## TASK DESCRIPTION
I need each line of the entries below that includes the string "classification".

GIVEN DATA below:

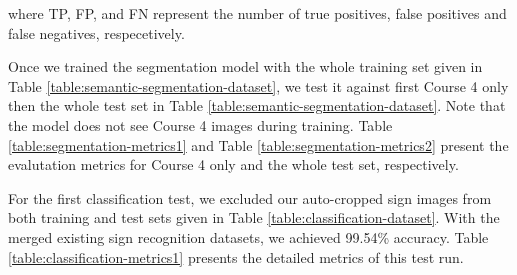 where TP, FP, and FN represent the number of true positives, false positives
and false negatives, respecetively.

Once we trained the segmentation model with the whole training set given in
Table \ref{table:semantic-segmentation-dataset}, we test it against first
Course 4 only then the whole test set in Table
\ref{table:semantic-segmentation-dataset}. Note that the model does not see
Course 4 images during training. Table \ref{table:segmentation-metrics1} and
Table \ref{table:segmentation-metrics2} present the evalutation metrics for
Course 4 only and the whole test set, respectively.

\begin{table}[h]
\caption{Semantic segmentation evalutation metrics for the Course 4 test only.}
\label{table:segmentation-metrics1}
\end{table}

\begin{table}[h]
\caption{Semantic segmentation evalutation metrics for the whole test set.}
\label{table:segmentation-metrics2}
\end{table}

For the first classification test, we excluded our auto-cropped sign images
from both training and test sets given in Table
\ref{table:classification-dataset}.  With the merged existing sign recognition
datasets, we achieved 99.54\% accuracy.  Table
\ref{table:classification-metrics1} presents the detailed metrics of this test
run.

End of GIVEN DATA.

## EXPECTED ANSWER
For the first classification test, we excluded our auto-cropped sign images
\ref{table:classification-dataset}.  With the merged existing sign recognition
\ref{table:classification-metrics1} presents the detailed metrics of this test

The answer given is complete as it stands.